Prompt: Among the lines below, tally those that hold "nome". Return the number and nothing more.

Dataset excerpts:
# # # # #

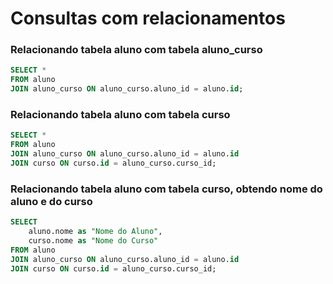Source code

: # Consultas com relacionamentos

### Relacionando tabela aluno com tabela aluno_curso

```sql
SELECT *
FROM aluno
JOIN aluno_curso ON aluno_curso.aluno_id = aluno.id;
```

### Relacionando tabela aluno com tabela curso

```sql
SELECT *
FROM aluno
JOIN aluno_curso ON aluno_curso.aluno_id = aluno.id
JOIN curso ON curso.id = aluno_curso.curso_id;
```

### Relacionando tabela aluno com tabela curso, obtendo nome do aluno e do curso

```sql
SELECT
    aluno.nome as "Nome do Aluno",
    curso.nome as "Nome do Curso"
FROM aluno
JOIN aluno_curso ON aluno_curso.aluno_id = aluno.id
JOIN curso ON curso.id = aluno_curso.curso_id;
```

# # # # #

Task result: 3